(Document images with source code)
● ● ● ● ●
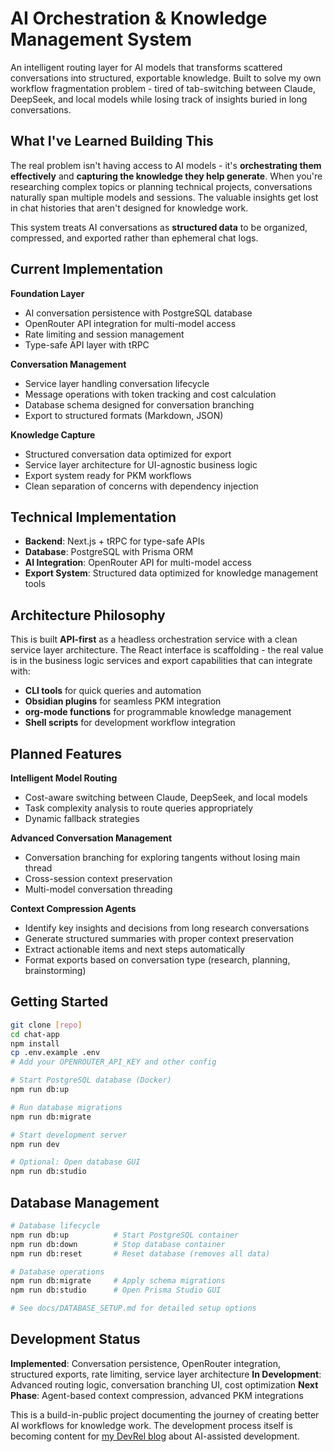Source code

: # AI Orchestration & Knowledge Management System

An intelligent routing layer for AI models that transforms scattered conversations into structured, exportable knowledge. Built to solve my own workflow fragmentation problem - tired of tab-switching between Claude, DeepSeek, and local models while losing track of insights buried in long conversations.

## What I've Learned Building This

The real problem isn't having access to AI models - it's **orchestrating them effectively** and **capturing the knowledge they help generate**. When you're researching complex topics or planning technical projects, conversations naturally span multiple models and sessions. The valuable insights get lost in chat histories that aren't designed for knowledge work.

This system treats AI conversations as **structured data** to be organized, compressed, and exported rather than ephemeral chat logs.

## Current Implementation

**Foundation Layer**
- AI conversation persistence with PostgreSQL database
- OpenRouter API integration for multi-model access
- Rate limiting and session management
- Type-safe API layer with tRPC

**Conversation Management**
- Service layer handling conversation lifecycle
- Message operations with token tracking and cost calculation
- Database schema designed for conversation branching
- Export to structured formats (Markdown, JSON)

**Knowledge Capture**
- Structured conversation data optimized for export
- Service layer architecture for UI-agnostic business logic
- Export system ready for PKM workflows
- Clean separation of concerns with dependency injection

## Technical Implementation

- **Backend**: Next.js + tRPC for type-safe APIs
- **Database**: PostgreSQL with Prisma ORM
- **AI Integration**: OpenRouter API for multi-model access
- **Export System**: Structured data optimized for knowledge management tools

## Architecture Philosophy

This is built **API-first** as a headless orchestration service with a clean service layer architecture. The React interface is scaffolding - the real value is in the business logic services and export capabilities that can integrate with:

- **CLI tools** for quick queries and automation
- **Obsidian plugins** for seamless PKM integration
- **org-mode functions** for programmable knowledge management
- **Shell scripts** for development workflow integration

## Planned Features

**Intelligent Model Routing**
- Cost-aware switching between Claude, DeepSeek, and local models
- Task complexity analysis to route queries appropriately
- Dynamic fallback strategies

**Advanced Conversation Management**
- Conversation branching for exploring tangents without losing main thread
- Cross-session context preservation
- Multi-model conversation threading

**Context Compression Agents**
- Identify key insights and decisions from long research conversations
- Generate structured summaries with proper context preservation
- Extract actionable items and next steps automatically
- Format exports based on conversation type (research, planning, brainstorming)

## Getting Started

```bash
git clone [repo]
cd chat-app
npm install
cp .env.example .env
# Add your OPENROUTER_API_KEY and other config

# Start PostgreSQL database (Docker)
npm run db:up

# Run database migrations
npm run db:migrate

# Start development server
npm run dev

# Optional: Open database GUI
npm run db:studio
```

## Database Management

```bash
# Database lifecycle
npm run db:up          # Start PostgreSQL container
npm run db:down        # Stop database container
npm run db:reset       # Reset database (removes all data)

# Database operations
npm run db:migrate     # Apply schema migrations
npm run db:studio      # Open Prisma Studio GUI

# See docs/DATABASE_SETUP.md for detailed setup options
```

## Development Status

**Implemented**: Conversation persistence, OpenRouter integration, structured exports, rate limiting, service layer architecture
**In Development**: Advanced routing logic, conversation branching UI, cost optimization
**Next Phase**: Agent-based context compression, advanced PKM integrations

This is a build-in-public project documenting the journey of creating better AI workflows for knowledge work. The development process itself is becoming content for [my DevRel blog](https://the-hacker-screen.ghost.io) about AI-assisted development.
● ● ● ● ●
Assigned task: What the answer needs is every record above, exactly as written, and no pictures.

Result of this exercise:
Source code

: # AI Orchestration & Knowledge Management System

An intelligent routing layer for AI models that transforms scattered conversations into structured, exportable knowledge. Built to solve my own workflow fragmentation problem - tired of tab-switching between Claude, DeepSeek, and local models while losing track of insights buried in long conversations.

## What I've Learned Building This

The real problem isn't having access to AI models - it's **orchestrating them effectively** and **capturing the knowledge they help generate**. When you're researching complex topics or planning technical projects, conversations naturally span multiple models and sessions. The valuable insights get lost in chat histories that aren't designed for knowledge work.

This system treats AI conversations as **structured data** to be organized, compressed, and exported rather than ephemeral chat logs.

## Current Implementation

**Foundation Layer**
- AI conversation persistence with PostgreSQL database
- OpenRouter API integration for multi-model access
- Rate limiting and session management
- Type-safe API layer with tRPC

**Conversation Management**
- Service layer handling conversation lifecycle
- Message operations with token tracking and cost calculation
- Database schema designed for conversation branching
- Export to structured formats (Markdown, JSON)

**Knowledge Capture**
- Structured conversation data optimized for export
- Service layer architecture for UI-agnostic business logic
- Export system ready for PKM workflows
- Clean separation of concerns with dependency injection

## Technical Implementation

- **Backend**: Next.js + tRPC for type-safe APIs
- **Database**: PostgreSQL with Prisma ORM
- **AI Integration**: OpenRouter API for multi-model access
- **Export System**: Structured data optimized for knowledge management tools

## Architecture Philosophy

This is built **API-first** as a headless orchestration service with a clean service layer architecture. The React interface is scaffolding - the real value is in the business logic services and export capabilities that can integrate with:

- **CLI tools** for quick queries and automation
- **Obsidian plugins** for seamless PKM integration
- **org-mode functions** for programmable knowledge management
- **Shell scripts** for development workflow integration

## Planned Features

**Intelligent Model Routing**
- Cost-aware switching between Claude, DeepSeek, and local models
- Task complexity analysis to route queries appropriately
- Dynamic fallback strategies

**Advanced Conversation Management**
- Conversation branching for exploring tangents without losing main thread
- Cross-session context preservation
- Multi-model conversation threading

**Context Compression Agents**
- Identify key insights and decisions from long research conversations
- Generate structured summaries with proper context preservation
- Extract actionable items and next steps automatically
- Format exports based on conversation type (research, planning, brainstorming)

## Getting Started

```bash
git clone [repo]
cd chat-app
npm install
cp .env.example .env
# Add your OPENROUTER_API_KEY and other config

# Start PostgreSQL database (Docker)
npm run db:up

# Run database migrations
npm run db:migrate

# Start development server
npm run dev

# Optional: Open database GUI
npm run db:studio
```

## Database Management

```bash
# Database lifecycle
npm run db:up          # Start PostgreSQL container
npm run db:down        # Stop database container
npm run db:reset       # Reset database (removes all data)

# Database operations
npm run db:migrate     # Apply schema migrations
npm run db:studio      # Open Prisma Studio GUI

# See docs/DATABASE_SETUP.md for detailed setup options
```

## Development Status

**Implemented**: Conversation persistence, OpenRouter integration, structured exports, rate limiting, service layer architecture
**In Development**: Advanced routing logic, conversation branching UI, cost optimization
**Next Phase**: Agent-based context compression, advanced PKM integrations

This is a build-in-public project documenting the journey of creating better AI workflows for knowledge work. The development process itself is becoming content for [my DevRel blog](https://the-hacker-screen.ghost.io) about AI-assisted development.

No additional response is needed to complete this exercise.